El episcopado mundial ha demostrado en estos años un grado de sumisión y carrerismo verdaderamente espectacular -y deplorable-, y ahora es mucho menos probable que un obispo ose dar permiso para una práctica que desagrada a Francisco, un pontífice al que no le tiembla la mano para cesar de modo fulminante a quien se opone a su visión.

Luego están los insistentes rumores de cierre de Ecclesia Dei, la comisión que trataba con los grupos tradicionalistas, iniciativa de Juan Pablo II y otra puerta que parece querer cerrarse. Como la desaparición, subsumida en la Secretaría de Estado, de la Prefectura de la Casa Pontificia. En este caso, la institución no es de Benedicto, pero la dirige su mano derecha y secretario, el arzobispo alemán Georg Gänswein. Otra ‘influencia’ del Papa Ratzinger que desaparece, relegándole a un puesto a las órdenes del cardenal Angelo Becciu en la Congregación para la Causa de los Santos.

En realidad, el desmantelamiento empezó con el propio pontificado de Francisco, aunque era difícil entonces discernir porque es perfectamente natural que un nuevo Papa quiera rodearse de su propia gente. Uno de los primeros en caer fue el cardenal norteamericano Raymond Burke, que Benedicto trajo a Roma en 2008 como prefecto de la Signatura Apostólica y que Francisco cesó, primero de la Congregación de los Obispos y después, en 2014, de la propia Signatura.

Luego le tocó el turno a un peso pesado: el prefecto para la Doctrina de la Fe. Amigo personal y casi albacea de Benedicto XVI, Francisco lo retuvo no sin continuos roces hasta liquidarlo bruscamente a finales de 2017, después de que el Santo Padre hubiera despedido sin consultarle a dos de sus colaboradores.

La gran excepción en esta purga es el cardenal guineano Robert Sarah, nombrado por el propio Francisco en noviembre de 2014 prefecto para el Culto Divino.

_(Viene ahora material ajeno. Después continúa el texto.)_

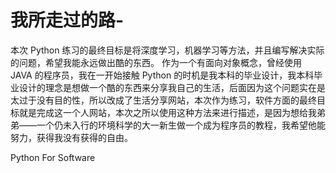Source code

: # 我所走过的路-
本次 Python 练习的最终目标是将深度学习，机器学习等方法，并且编写解决实际的问题，希望我能永远做出酷的东西。
作为一个有面向对象概念，曾经使用 JAVA 的程序员，我在一开始接触 Python 的时机是我本科的毕业设计，我本科毕业设计的理念是想做一个酷的东西来分享我自己的生活，后面因为这个问题实在是太过于没有目的性，所以改成了生活分享网站，本次作为练习，软件方面的最终目标就是完成这一个人网站，本次之所以使用这种方法来进行描述，是因为想给我弟弟——一个仍未入行的环境科学的大一新生做一个成为程序员的教程，我希望他能努力，获得我没有获得的自由。

Python For Software
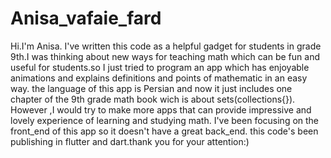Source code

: # Anisa_vafaie_fard
Hi.I'm Anisa.
I've written this code as a helpful gadget for students in grade 9th.I was thinking 
about new ways for teaching math which can be fun and useful for students.so I just tried to program an app which has enjoyable animations and 
explains definitions and points of mathematic in an easy way.
the language of this app is Persian and now it just includes one chapter of the 9th grade math book
wich is about sets(collections{}).
However ,I would try to make more apps that can provide impressive and lovely experience of learning and studying math.
I've been focusing on the front_end of this app so it doesn't have a great back_end.
this code's been publishing in flutter and dart.thank you for your attention:)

Sarah, es cierto, se mantiene, pero absolutamente neutralizado y aislado en la Curia, llegando incluso el Papa a obligarle a una pública retractación de un comentario del cardenal sobre un motu proprio papal en materia de su incumbencia y que llevaba, junto a la firma de Francisco, la del número dos de Sarah.

Nada de todo esto es, ni de lejos, la meta en este proceso. Pero la abolición práctica del legado de Benedicto sí parece una condición previa, una ‘limpia’ necesaria para llegar a la estructura eclesial que desea Francisco desde el primer día.